As early as the 8th millennium BC, the first sheep farmers learned that the housing conditions of their animals had an impact on the mortality of unborn and very young lambs. In a study, an international group of researchers led by Dr. Nadja Pöllath, curator at the Bavarian State Collection for Anthropology and Paleoanatomy (SNSB-SPM), and Prof. Dr. Joris Peters, director of the same collection, examined bones of yet unborn and newborn lambs. These were unusually numerous in the findings from the Early Neolithic settlement of Aşıklı Höyük (central Turkey, ca. 8350 and 7300 BC). Over the course of the long settlement duration, lamb survival after birth appears to have improved, while fetal mortality appears to have remained about the same.

Grabung
Aşıklı Höyük. Layer packages in depth section.

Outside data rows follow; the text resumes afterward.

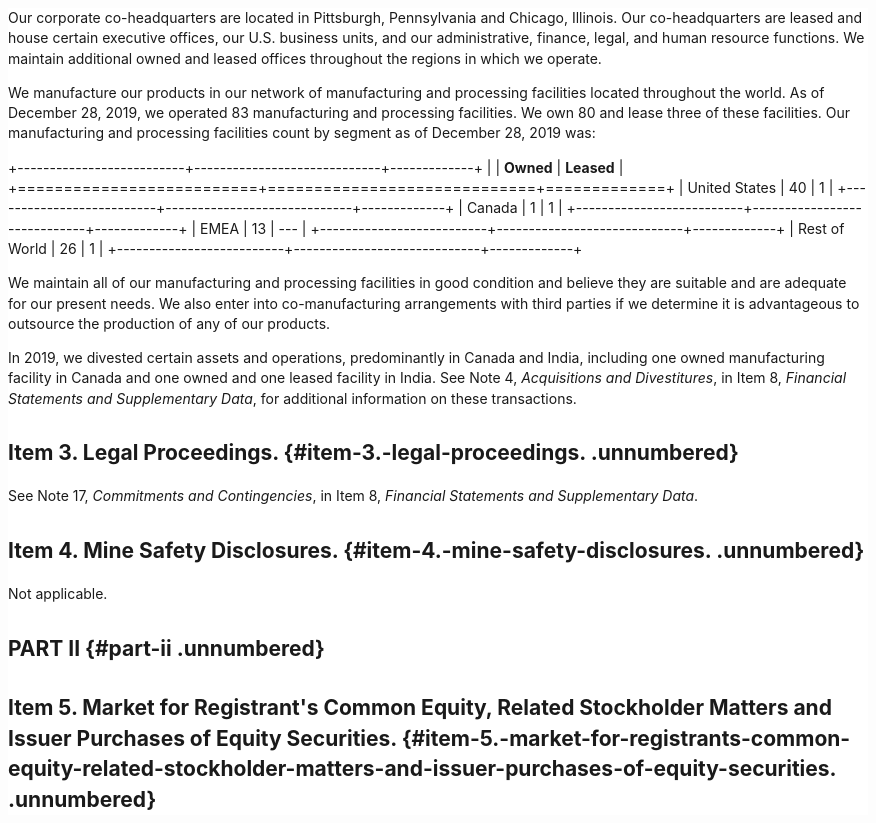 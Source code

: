 Our corporate co-headquarters are located in Pittsburgh, Pennsylvania and Chicago, Illinois. Our co-headquarters are leased and house certain executive offices, our U.S. business units, and our administrative, finance, legal, and human resource functions. We maintain additional owned and leased offices throughout the regions in which we operate.

We manufacture our products in our network of manufacturing and processing facilities located throughout the world. As of December 28, 2019, we operated 83 manufacturing and processing facilities. We own 80 and lease three of these facilities. Our manufacturing and processing facilities count by segment as of December 28, 2019 was:

+--------------------------+-----------------------------+-------------+
|                          | **Owned**                   | **Leased**  |
+==========================+=============================+=============+
| United States            | 40                          | 1           |
+--------------------------+-----------------------------+-------------+
| Canada                   | 1                           | 1           |
+--------------------------+-----------------------------+-------------+
| EMEA                     | 13                          | ---         |
+--------------------------+-----------------------------+-------------+
| Rest of World            | 26                          | 1           |
+--------------------------+-----------------------------+-------------+

We maintain all of our manufacturing and processing facilities in good condition and believe they are suitable and are adequate for our present needs. We also enter into co-manufacturing arrangements with third parties if we determine it is advantageous to outsource the production of any of our products.

In 2019, we divested certain assets and operations, predominantly in Canada and India, including one owned manufacturing facility in Canada and one owned and one leased facility in India. See Note 4, *Acquisitions and Divestitures*, in Item 8, *Financial Statements and Supplementary Data*, for additional information on these transactions.

## Item 3. Legal Proceedings. {#item-3.-legal-proceedings. .unnumbered}

See Note 17, *Commitments and Contingencies*, in Item 8, *Financial Statements and Supplementary Data*.

## Item 4. Mine Safety Disclosures. {#item-4.-mine-safety-disclosures. .unnumbered}

Not applicable.

## PART II {#part-ii .unnumbered}

## Item 5. Market for Registrant\'s Common Equity, Related Stockholder Matters and Issuer Purchases of Equity Securities. {#item-5.-market-for-registrants-common-equity-related-stockholder-matters-and-issuer-purchases-of-equity-securities. .unnumbered}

The researchers attribute the fact that the mortality of suckling lambs at Aşıklı Höyük decreased over time to improvements in livestock management such as pasturing the herds outside the settlement. The Early Neolithic site of Aşıklı Höyük is the largest and best-studied settlement in Central Anatolia and was permanently inhabited from ca. 8350 BC to ca. 7300 BC. Aşıklı Höyük provides valuable insights into architecture, culture, human and animal nutrition, vegetation, and the development of agriculture and livestock farming in the Neolithic period. While hunting was still important for the meat supply of the inhabitants at the beginning of settlement, livestock farming gained importance later on, with sheep being the most important livestock species. Evidence of abortions and thick manure packages in and between the houses prove that the inhabitants kept their sheep within the settlement for long periods of time.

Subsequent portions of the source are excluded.